As a newspaper delivery boy, Jason needs to know his projectile motion to throw a paper horizontally from a height of 1.40 m to a door that is 13.5 m away. What must the paper’s velocity be for it to reach the door?
h = ½ g t² ... t = √(2 h / g)
v = d / t = 13.5 m / t
To calculate the velocity needed for the paper to reach the door while being thrown horizontally, we can use the formulas of projectile motion.
Projectile motion consists of two independent motions: horizontal motion with constant velocity and vertical motion with constant acceleration due to gravity.

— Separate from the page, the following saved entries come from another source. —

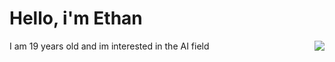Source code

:<h1> Hello, i'm Ethan </h1>
<div>
  <p> I am 19 years old and im interested in the AI field <img src="https://user-images.githubusercontent.com/132306277/235547711-76368b15-fe48-4196-9874-      d75814353851.gif" align='right'/>
  </p>
</div>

First, let's determine the time it takes for the paper to travel horizontally to the door. We can use the formula:
distance = velocity * time
In this case, the distance is 13.5 m, and the velocity in the horizontal direction is unknown (as it's what we're trying to find). Therefore:
13.5 m = velocity * time
Since the horizontal velocity remains constant, the time it takes to travel horizontally is the same as the time it takes to fall vertically from a height of 1.40 m. The vertical motion can be calculated using the formula:
distance = initial velocity * time + (1/2) * acceleration * time^2
In this case, the distance is 1.40 m, the initial vertical velocity is 0 m/s (since the paper is thrown horizontally), and the acceleration due to gravity is approximately 9.8 m/s^2. Therefore:
1.40 m = 0 * time + (1/2) * 9.8 m/s^2 * time^2
Simplifying this equation, we get:
1.40 m = (4.9 m/s^2) * time^2
Now, we have two equations involving time:
13.5 m = velocity * time
1.40 m = (4.9 m/s^2) * time^2
We can solve the second equation for time:
1.40 m = (4.9 m/s^2) * time^2
Divide both sides by 4.9 m/s^2:
0.2857 s^2 = time^2
Taking the square root of both sides, we get:
time = 0.5357 s
Now, we can substitute this value of time into the first equation to solve for the velocity:
13.5 m = velocity * 0.5357 s
Divide both sides by 0.5357 s:
velocity = 13.5 m / 0.5357 s
Calculating this expression, we find that the required horizontal velocity for the paper to reach the door is approximately 25.173 m/s.